Bishop Lee was one of 62 bishops to approve Bishop Robinson’s election, which has caused huge divisions in the 2.3-million-member Episcopal Church, the U.S. branch of the worldwide Anglican Communion.

In Virginia, the country’s largest diocese at 89,000 members, some of the biggest parishes canceled the usual annual appearances by Bishop Lee or his two assistants, Bishops David Jones and Francis Gray. Bishops typically visit each of the diocese’s 187 congregations at least once a year for confirmations, a rite that only bishops can perform.

Dissenting parishes also staged an economic boycott, causing a $900,000 shortfall in the 2004 diocesan budget. They formed a Virginia branch of the American Anglican Council (AAC), another national Episcopal group that opposed Bishop Robinson’s election.

A year later, local resentment remains so high that Mr. Minns, leader of the Virginia AAC, suggested Archbishop Carey be invited to perform confirmations as a neutral party.
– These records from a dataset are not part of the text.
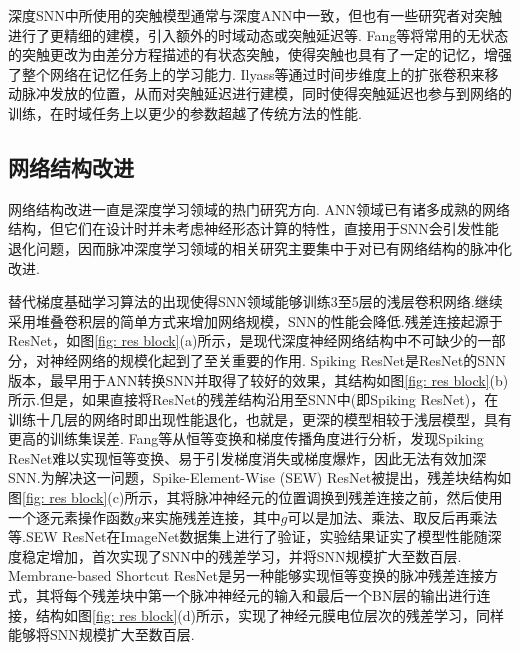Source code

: \documentclass{SCIS2020cn}
\begin{document}
深度SNN中所使用的突触模型通常与深度ANN中一致，但也有一些研究者对突触进行了更精细的建模，引入额外的时域动态或突触延迟等.
Fang等\cite{SNN-IIR}将常用的无状态的突触更改为由差分方程描述的有状态突触，使得突触也具有了一定的记忆，增强了整个网络在记忆任务上的学习能力.
Ilyass等\cite{hammouamri2024learning}通过时间步维度上的扩张卷积来移动脉冲发放的位置，从而对突触延迟进行建模，同时使得突触延迟也参与到网络的训练，在时域任务上以更少的参数超越了传统方法的性能.



\subsection{网络结构改进}%
网络结构改进一直是深度学习领域的热门研究方向. ANN领域已有诸多成熟的网络结构，但它们在设计时并未考虑神经形态计算的特性，直接用于SNN会引发性能退化问题，因而脉冲深度学习领域的相关研究主要集中于对已有网络结构的脉冲化改进. 


替代梯度基础学习算法的出现使得SNN领域能够训练3至5层的浅层卷积网络.继续采用堆叠卷积层的简单方式来增加网络规模，SNN的性能会降低.残差连接\cite{he2016deep}起源于ResNet\cite{he2016deep}，如图\ref{fig: res block}(a)所示，是现代深度神经网络结构中不可缺少的一部分，对神经网络的规模化起到了至关重要的作用.
Spiking ResNet是ResNet的SNN版本，最早用于ANN转换SNN\cite{hu2020spiking}并取得了较好的效果，其结构如图\ref{fig: res block}(b)所示.但是，如果直接将ResNet的残差结构沿用至SNN中(即Spiking ResNet)，在训练十几层的网络时即出现性能退化\cite{zheng2020going}，也就是，更深的模型相较于浅层模型，具有更高的训练集误差. Fang等\cite{SEWResNet}从恒等变换和梯度传播角度进行分析，发现Spiking ResNet难以实现恒等变换、易于引发梯度消失或梯度爆炸，因此无法有效加深SNN.为解决这一问题，Spike-Element-Wise (SEW) ResNet\cite{SEWResNet}被提出，残差块结构如图\ref{fig: res block}(c)所示，其将脉冲神经元的位置调换到残差连接之前，然后使用一个逐元素操作函数$g$来实施残差连接，其中$g$可以是加法、乘法、取反后再乘法等.SEW ResNet在ImageNet数据集上进行了验证，实验结果证实了模型性能随深度稳定增加，首次实现了SNN中的残差学习，并将SNN规模扩大至数百层.
Membrane-based Shortcut ResNet\cite{10428029}是另一种能够实现恒等变换的脉冲残差连接方式，其将每个残差块中第一个脉冲神经元的输入和最后一个BN层的输出进行连接，结构如图\ref{fig: res block}(d)所示，实现了神经元膜电位层次的残差学习，同样能够将SNN规模扩大至数百层.
\end{document}
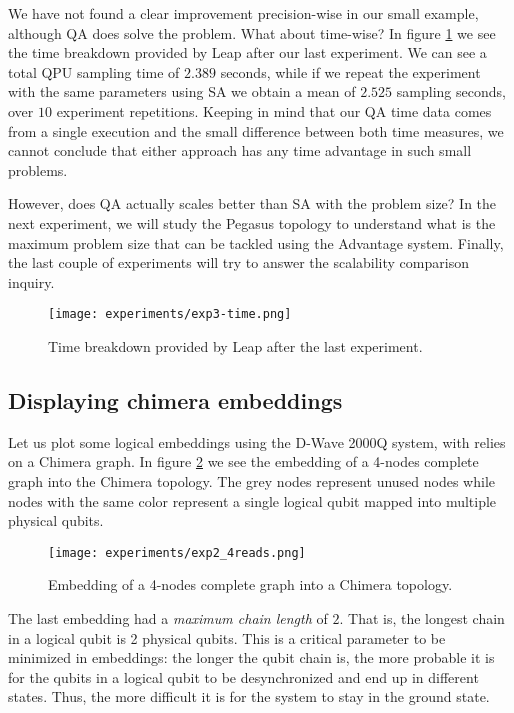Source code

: We have not found a clear improvement precision-wise in our small example, although QA does solve the problem. What about time-wise? In figure \ref{fig:exp3-time} we see the time breakdown provided by Leap after our last experiment. We can see a total QPU sampling time of $2.389$ seconds, while if we repeat the experiment with the same parameters using SA we obtain a mean of $2.525$ sampling seconds, over $10$ experiment repetitions. Keeping in mind that our QA time data comes from a single execution and the small difference between both time measures, we cannot conclude that either approach has any time advantage in such small problems.

However, does QA actually scales better than SA with the problem size? In the next experiment, we will study the Pegasus topology to understand what is the maximum problem size that can be tackled using the Advantage system. Finally, the last couple of experiments will try to answer the scalability comparison inquiry.

\begin{figure}[h]
	\texttt{[image: experiments/exp3-time.png]}
	\centering
	\caption{Time breakdown provided by Leap after the last experiment.}
	\label{fig:exp3-time}
\end{figure}


\subsection{Displaying chimera embeddings}


Let us plot some logical embeddings using the D-Wave 2000Q system, with relies on a Chimera graph. In figure \ref{fig:exp2_4reads} we see the embedding of a 4-nodes complete graph into the Chimera topology. The grey nodes represent unused nodes while nodes with the same color represent a single logical qubit mapped into multiple physical qubits.

\begin{figure}[h]
	\texttt{[image: experiments/exp2\_4reads.png]}
	\centering
	\caption{Embedding of a 4-nodes complete graph into a Chimera topology.}
	\label{fig:exp2_4reads}
\end{figure}

The last embedding had a \emph{maximum chain length} of $2$. That is, the longest chain in a logical qubit is 2 physical qubits. This is a critical parameter to be minimized in embeddings: the longer the qubit chain is, the more probable it is for the qubits in a logical qubit to be desynchronized and end up in different states. Thus, the more difficult it is for the system to stay in the ground state.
Bishop Lee officially invited the archbishop in May, then issued a statement saying the “supplemental confirmation service” was designed “especially for those congregations that are unhappy with [Bishop Lee’s] consent of the consecration of the bishop of New Hampshire and feel the need for alternate episcopal ministry.”

The Rev. Richard Kirker, general secretary of the London-based Lesbian and Gay Christian Movement, criticized the event and former Archbishop Carey’s participation as a disrespectful move to undermine the current archbishop of Canterbury.

“This is an insensitive and provocative trip which will cause dismay to Rowan Williams, just as it would if, when George Carey was archbishop, his predecessor Robert Runcie had” done something similar, Mr. Kirker told the London Telegraph.

“There are plenty of other bishops to conduct confirmations, and George Carey is doing much more. He is trying to turn the service into a needlessly provocative gesture.”

Recently, the Virginia diocese mystified conservatives by issuing its 2005 schedule of bishop visitations, which includes churches that have asked Bishop Lee or his assistants not to come.

“They are continuing on the assumption that business will be as usual,” Mr. Minns said. “This is the mode we’ve come to expect from them. In some ways, I am not surprised. The machine grinds along, and this is the schedule.”